何でも植える母の趣味でベランダにはプランターが所狭しと置いてあるし、網戸はところどころ破けていて出入り自由。どこかの土に紛れていたのだろう。食べカスでもこぼしたかな。
しばらく眺めていたら、アリさんとアリさんは意外とごっつんこしないことが分かった。
それはどうでもよくて、君たち一体どこからおつかいに来たの。
アジトを突き止めないことには、アブラムシよろしくアリと共生していくことになる。
賞味期限の切れてしまったあめ玉を窓際に置いてみた。彼らがそれをどこに持ち帰るか観察すれば、アジトを突き止められる。リアルハニートラップ。
続々と列をなして集まってくるアリたち。黒山のアリだかり。いいぞいいぞ、たんと召し上がれ。そして持ち帰れ。運んでいるところが見たい。
ところが、なかなか帰らないおともだち。
というか、あめ玉にへばりついてじっと動かないおともだち。
あめ玉は、陽に当たって徐々に溶けていた。ネバネバになった甘い汁に溺れて、動けなくなってしまっているおともだち。
アリは自分の体重の何千倍もの重さを運べると聞いたことがあったので、大玉転がしみたいに運ぶかな、と目論んでいたのだが、さすがにあめ玉が大きすぎたか。あいたたごめんよ。

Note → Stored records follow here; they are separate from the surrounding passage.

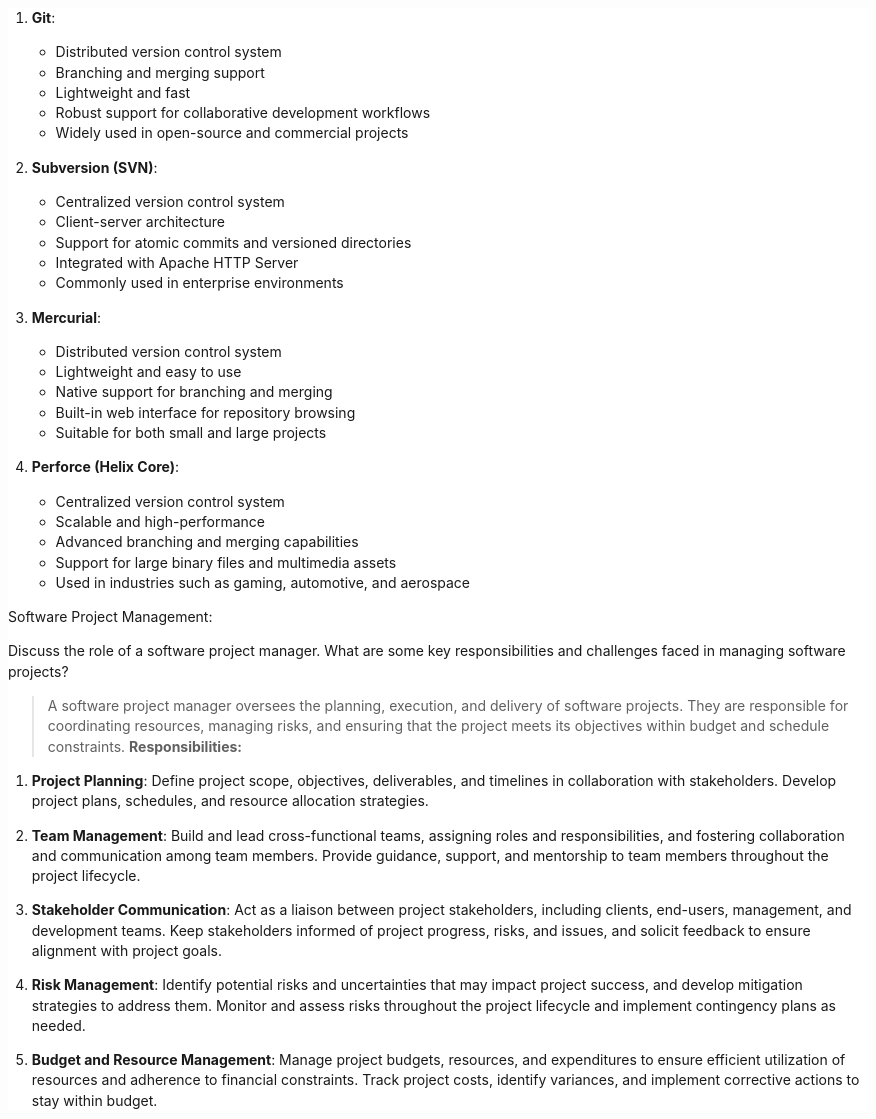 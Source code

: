 1. **Git**:
   - Distributed version control system
   - Branching and merging support
   - Lightweight and fast
   - Robust support for collaborative development workflows
   - Widely used in open-source and commercial projects

2. **Subversion (SVN)**:
   - Centralized version control system
   - Client-server architecture
   - Support for atomic commits and versioned directories
   - Integrated with Apache HTTP Server
   - Commonly used in enterprise environments

3. **Mercurial**:
   - Distributed version control system
   - Lightweight and easy to use
   - Native support for branching and merging
   - Built-in web interface for repository browsing
   - Suitable for both small and large projects

4. **Perforce (Helix Core)**:
   - Centralized version control system
   - Scalable and high-performance
   - Advanced branching and merging capabilities
   - Support for large binary files and multimedia assets
   - Used in industries such as gaming, automotive, and aerospace

Software Project Management:

Discuss the role of a software project manager. What are some key responsibilities and challenges faced in managing software projects?
 > A software project manager oversees the planning, execution, and delivery of software projects. They are responsible for coordinating resources, managing risks, and ensuring that the project meets its objectives within budget and schedule constraints. 
**Responsibilities:**

1. **Project Planning**: Define project scope, objectives, deliverables, and timelines in collaboration with stakeholders. Develop project plans, schedules, and resource allocation strategies.

2. **Team Management**: Build and lead cross-functional teams, assigning roles and responsibilities, and fostering collaboration and communication among team members. Provide guidance, support, and mentorship to team members throughout the project lifecycle.

3. **Stakeholder Communication**: Act as a liaison between project stakeholders, including clients, end-users, management, and development teams. Keep stakeholders informed of project progress, risks, and issues, and solicit feedback to ensure alignment with project goals.

4. **Risk Management**: Identify potential risks and uncertainties that may impact project success, and develop mitigation strategies to address them. Monitor and assess risks throughout the project lifecycle and implement contingency plans as needed.

5. **Budget and Resource Management**: Manage project budgets, resources, and expenditures to ensure efficient utilization of resources and adherence to financial constraints. Track project costs, identify variances, and implement corrective actions to stay within budget.
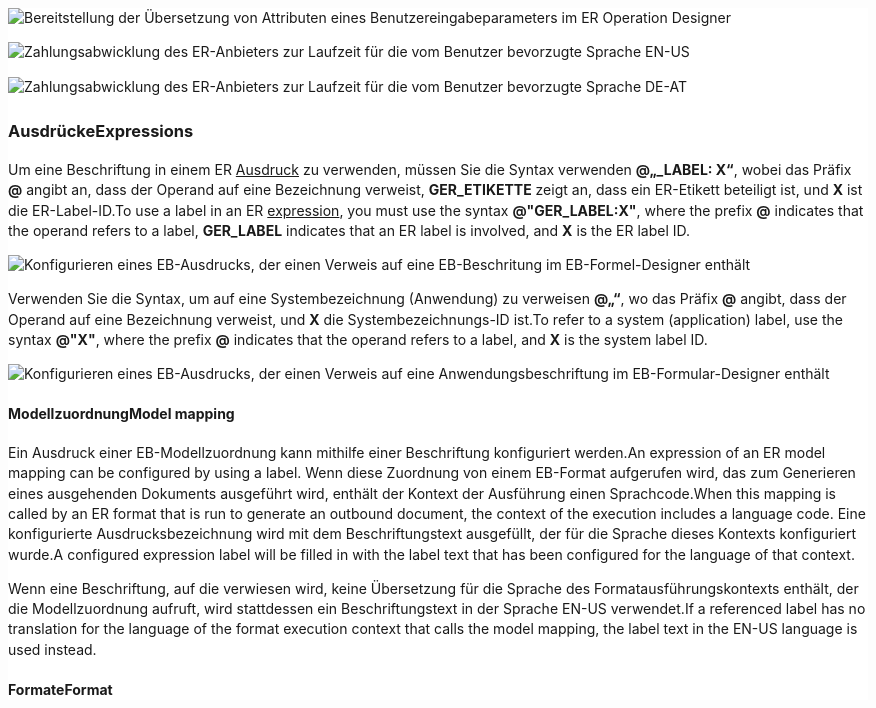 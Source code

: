 ![Bereitstellung der Übersetzung von Attributen eines Benutzereingabeparameters im ER Operation Designer](./media/er-multilingual-labels-refer-format.png)

![Zahlungsabwicklung des ER-Anbieters zur Laufzeit für die vom Benutzer bevorzugte Sprache EN-US](./media/er-multilingual-labels-show-runtime-en.png)

![Zahlungsabwicklung des ER-Anbieters zur Laufzeit für die vom Benutzer bevorzugte Sprache DE-AT](./media/er-multilingual-labels-show-runtime-de.png)

### <a name="expressions"></a><span data-ttu-id="4aa27-170">Ausdrücke</span><span class="sxs-lookup"><span data-stu-id="4aa27-170">Expressions</span></span>

<span data-ttu-id="4aa27-171">Um eine Beschriftung in einem ER [Ausdruck](er-formula-language.md) zu verwenden, müssen Sie die Syntax verwenden **@„\_LABEL: X“**, wobei das Präfix **@** angibt an, dass der Operand auf eine Bezeichnung verweist, **GER\_ETIKETTE** zeigt an, dass ein ER-Etikett beteiligt ist, und **X** ist die ER-Label-ID.</span><span class="sxs-lookup"><span data-stu-id="4aa27-171">To use a label in an ER [expression](er-formula-language.md), you must use the syntax **@"GER\_LABEL:X"**, where the prefix **@** indicates that the operand refers to a label, **GER\_LABEL** indicates that an ER label is involved, and **X** is the ER label ID.</span></span>

![Konfigurieren eines EB-Ausdrucks, der einen Verweis auf eine EB-Beschritung im EB-Formel-Designer enthält](./media/er-multilingual-labels-expression1.png)

<span data-ttu-id="4aa27-173">Verwenden Sie die Syntax, um auf eine Systembezeichnung (Anwendung) zu verweisen **@„“**, wo das Präfix **@** angibt, dass der Operand auf eine Bezeichnung verweist, und **X** die Systembezeichnungs-ID ist.</span><span class="sxs-lookup"><span data-stu-id="4aa27-173">To refer to a system (application) label, use the syntax **@"X"**, where the prefix **@** indicates that the operand refers to a label, and **X** is the system label ID.</span></span>

![Konfigurieren eines EB-Ausdrucks, der einen Verweis auf eine Anwendungsbeschriftung im EB-Formular-Designer enthält](./media/er-multilingual-labels-expression2.png)

#### <a name="model-mapping"></a><span data-ttu-id="4aa27-175">Modellzuordnung</span><span class="sxs-lookup"><span data-stu-id="4aa27-175">Model mapping</span></span>

<span data-ttu-id="4aa27-176">Ein Ausdruck einer EB-Modellzuordnung kann mithilfe einer Beschriftung konfiguriert werden.</span><span class="sxs-lookup"><span data-stu-id="4aa27-176">An expression of an ER model mapping can be configured by using a label.</span></span> <span data-ttu-id="4aa27-177">Wenn diese Zuordnung von einem EB-Format aufgerufen wird, das zum Generieren eines ausgehenden Dokuments ausgeführt wird, enthält der Kontext der Ausführung einen Sprachcode.</span><span class="sxs-lookup"><span data-stu-id="4aa27-177">When this mapping is called by an ER format that is run to generate an outbound document, the context of the execution includes a language code.</span></span> <span data-ttu-id="4aa27-178">Eine konfigurierte Ausdrucksbezeichnung wird mit dem Beschriftungstext ausgefüllt, der für die Sprache dieses Kontexts konfiguriert wurde.</span><span class="sxs-lookup"><span data-stu-id="4aa27-178">A configured expression label will be filled in with the label text that has been configured for the language of that context.</span></span>

<span data-ttu-id="4aa27-179">Wenn eine Beschriftung, auf die verwiesen wird, keine Übersetzung für die Sprache des Formatausführungskontexts enthält, der die Modellzuordnung aufruft, wird stattdessen ein Beschriftungstext in der Sprache EN-US verwendet.</span><span class="sxs-lookup"><span data-stu-id="4aa27-179">If a referenced label has no translation for the language of the format execution context that calls the model mapping, the label text in the EN-US language is used instead.</span></span>

#### <a name="format"></a><span data-ttu-id="4aa27-180">Formate</span><span class="sxs-lookup"><span data-stu-id="4aa27-180">Format</span></span>
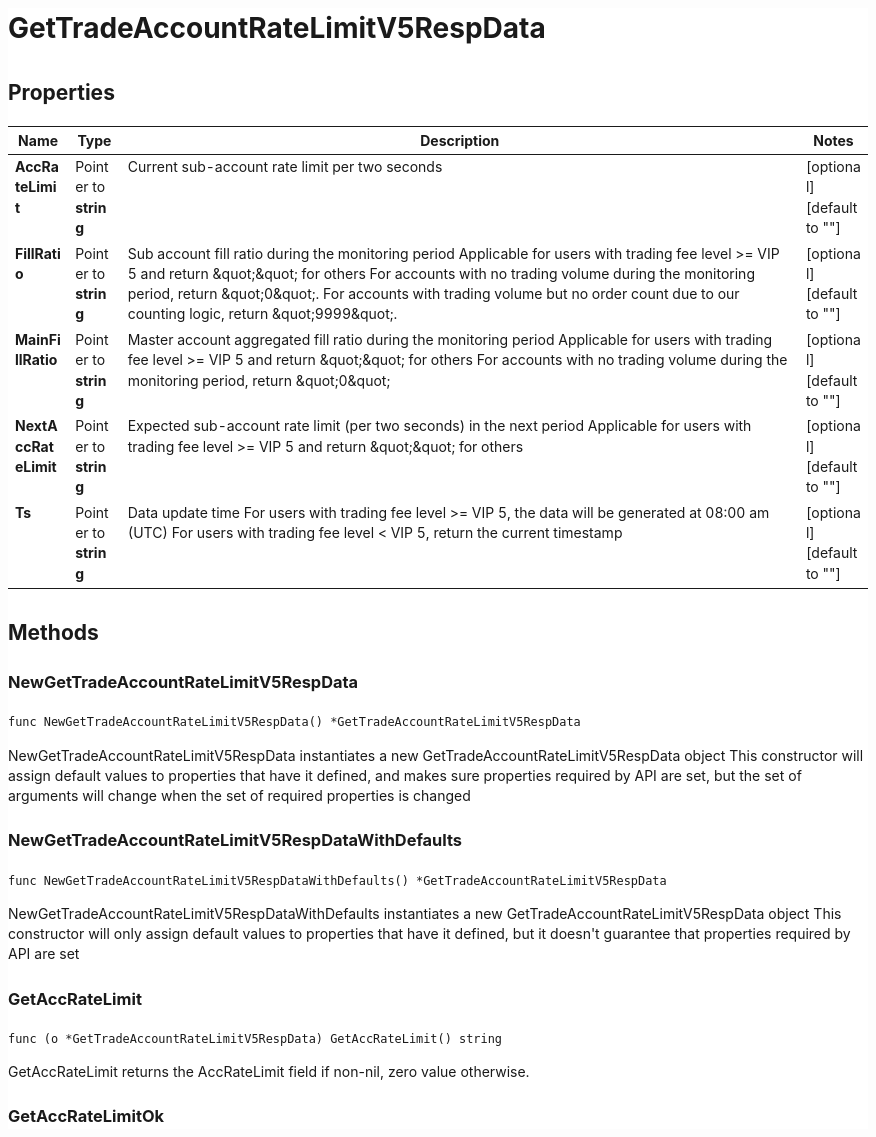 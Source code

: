 # GetTradeAccountRateLimitV5RespData

## Properties

Name | Type | Description | Notes
------------ | ------------- | ------------- | -------------
**AccRateLimit** | Pointer to **string** | Current sub-account rate limit per two seconds | [optional] [default to ""]
**FillRatio** | Pointer to **string** | Sub account fill ratio during the monitoring period   Applicable for users with trading fee level &gt;&#x3D; VIP 5 and return \&quot;\&quot; for others   For accounts with no trading volume during the monitoring period, return \&quot;0\&quot;. For accounts with trading volume but no order count due to our counting logic, return \&quot;9999\&quot;. | [optional] [default to ""]
**MainFillRatio** | Pointer to **string** | Master account aggregated fill ratio during the monitoring period   Applicable for users with trading fee level &gt;&#x3D; VIP 5 and return \&quot;\&quot; for others   For accounts with no trading volume during the monitoring period, return \&quot;0\&quot; | [optional] [default to ""]
**NextAccRateLimit** | Pointer to **string** | Expected sub-account rate limit (per two seconds) in the next period   Applicable for users with trading fee level &gt;&#x3D; VIP 5 and return \&quot;\&quot; for others | [optional] [default to ""]
**Ts** | Pointer to **string** | Data update time   For users with trading fee level &gt;&#x3D; VIP 5, the data will be generated at 08:00 am (UTC)   For users with trading fee level &lt; VIP 5, return the current timestamp | [optional] [default to ""]

## Methods

### NewGetTradeAccountRateLimitV5RespData

`func NewGetTradeAccountRateLimitV5RespData() *GetTradeAccountRateLimitV5RespData`

NewGetTradeAccountRateLimitV5RespData instantiates a new GetTradeAccountRateLimitV5RespData object
This constructor will assign default values to properties that have it defined,
and makes sure properties required by API are set, but the set of arguments
will change when the set of required properties is changed

### NewGetTradeAccountRateLimitV5RespDataWithDefaults

`func NewGetTradeAccountRateLimitV5RespDataWithDefaults() *GetTradeAccountRateLimitV5RespData`

NewGetTradeAccountRateLimitV5RespDataWithDefaults instantiates a new GetTradeAccountRateLimitV5RespData object
This constructor will only assign default values to properties that have it defined,
but it doesn't guarantee that properties required by API are set

### GetAccRateLimit

`func (o *GetTradeAccountRateLimitV5RespData) GetAccRateLimit() string`

GetAccRateLimit returns the AccRateLimit field if non-nil, zero value otherwise.

### GetAccRateLimitOk

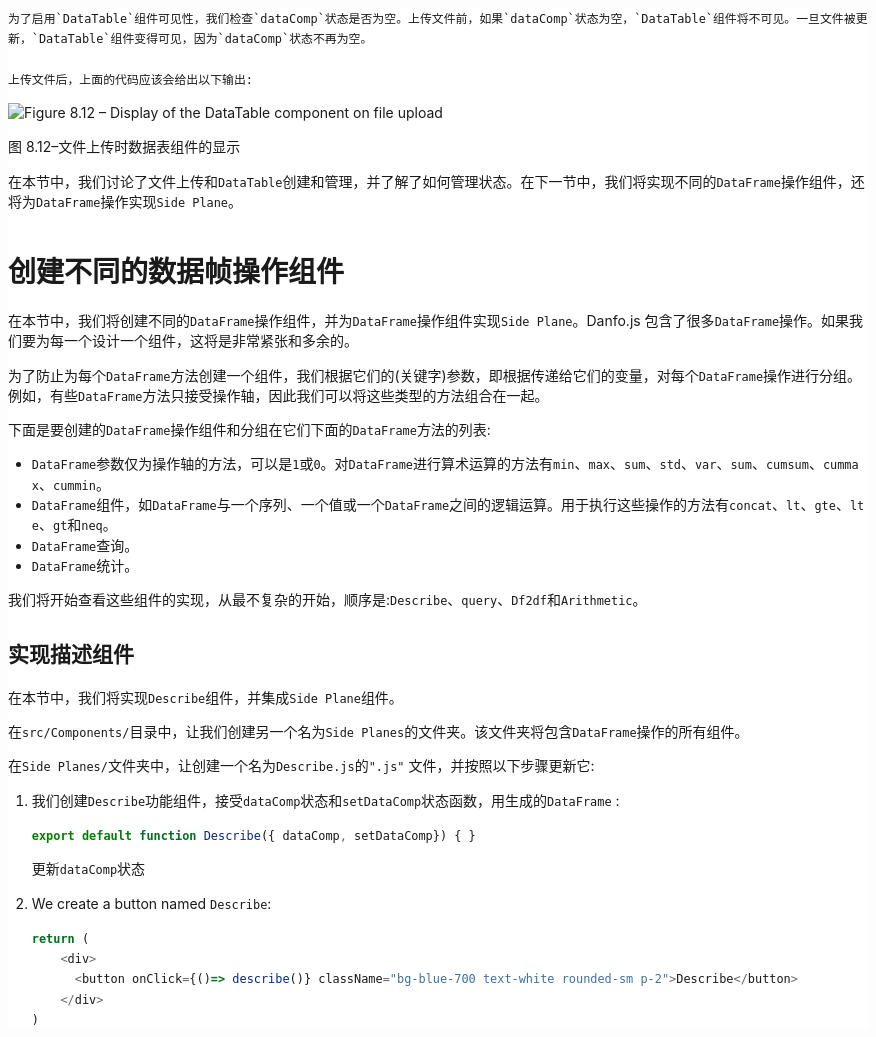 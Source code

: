     为了启用`DataTable`组件可见性，我们检查`dataComp`状态是否为空。上传文件前，如果`dataComp`状态为空，`DataTable`组件将不可见。一旦文件被更新，`DataTable`组件变得可见，因为`dataComp`状态不再为空。

    上传文件后，上面的代码应该会给出以下输出:

![Figure 8.12 – Display of the DataTable component on file upload
](img/B17076_8_12.jpg)

图 8.12–文件上传时数据表组件的显示

在本节中，我们讨论了文件上传和`DataTable`创建和管理，并了解了如何管理状态。在下一节中，我们将实现不同的`DataFrame`操作组件，还将为`DataFrame`操作实现`Side Plane`。

# 创建不同的数据帧操作组件

在本节中，我们将创建不同的`DataFrame`操作组件，并为`DataFrame`操作组件实现`Side Plane`。Danfo.js 包含了很多`DataFrame`操作。如果我们要为每一个设计一个组件，这将是非常紧张和多余的。

为了防止为每个`DataFrame`方法创建一个组件，我们根据它们的(关键字)参数，即根据传递给它们的变量，对每个`DataFrame`操作进行分组。例如，有些`DataFrame`方法只接受操作轴，因此我们可以将这些类型的方法组合在一起。

下面是要创建的`DataFrame`操作组件和分组在它们下面的`DataFrame`方法的列表:

*   `DataFrame`参数仅为操作轴的方法，可以是`1`或`0`。对`DataFrame`进行算术运算的方法有`min`、`max`、`sum`、`std`、`var`、`sum`、`cumsum`、`cummax`、`cummin`。
*   `DataFrame`组件，如`DataFrame`与一个序列、一个值或一个`DataFrame`之间的逻辑运算。用于执行这些操作的方法有`concat`、`lt`、`gte`、`lte`、`gt`和`neq`。
*   `DataFrame`查询。
*   `DataFrame`统计。

我们将开始查看这些组件的实现，从最不复杂的开始，顺序是:`Describe`、`query`、`Df2df`和`Arithmetic`。

## 实现描述组件

在本节中，我们将实现`Describe`组件，并集成`Side Plane`组件。

在`src/Components/`目录中，让我们创建另一个名为`Side Planes`的文件夹。该文件夹将包含`DataFrame`操作的所有组件。

在`Side Planes/`文件夹中，让创建一个名为`Describe.js`的`".js"` 文件，并按照以下步骤更新它:

1.  我们创建`Describe`功能组件，接受`dataComp`状态和`setDataComp`状态函数，用生成的`DataFrame` :

    ```js
    export default function Describe({ dataComp, setDataComp}) { }
    ```

    更新`dataComp`状态
2.  We create a button named `Describe`:

    ```js
    return (
        <div>
          <button onClick={()=> describe()} className="bg-blue-700 text-white rounded-sm p-2">Describe</button>
        </div>
    )
    ```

しかしこれだと水際対策にしかならない。アジトをつきとめないと。あと、運んでいるところが見たい。
あめ玉が無理なら砂糖はどうだ。小粒だしこれなら運べるだろう。そう、運んでいるところが見たい(目的が変わっている)。
容器に白砂糖を入れて、放置。
いいぞいいぞ、数匹うろうろしている。
数時間後。
数匹うろうろしている。
翌日。
いない。
・・・あめ玉で仲間が召されたから、警戒されたかな?
・・・あめ玉に比べて、砂糖はにおいが弱いのかな?
少し水を入れて砂糖水にしてみたりしたが、まったく来ない。
アリよさらば。
そっと、砂糖の匂いを嗅いでみる。
驚くほど無臭。これじゃさすがのアリも来ないか。
そっと、白い粉に触れてみる。
固いパラパラとした手触り。乾燥しちゃったのかな。
あ
まさか・・・
ひょっとして、これ、よくコショウと一緒に少々するやつでは…?
台所に行き、隣接した2種類の白い粉と見比べてみる。
ああ・・・
ねえ・・・
これ、塩だねぇ
そりゃ来ないよねェ
塩対応だもの
というか
盛り塩しちゃってたんだねェ
あめ玉で召されたおともだち、成仏できたかなァ
料理でも砂糖と塩間違えたことないのに!
アリがちなトラップにハマったのはわたしだった。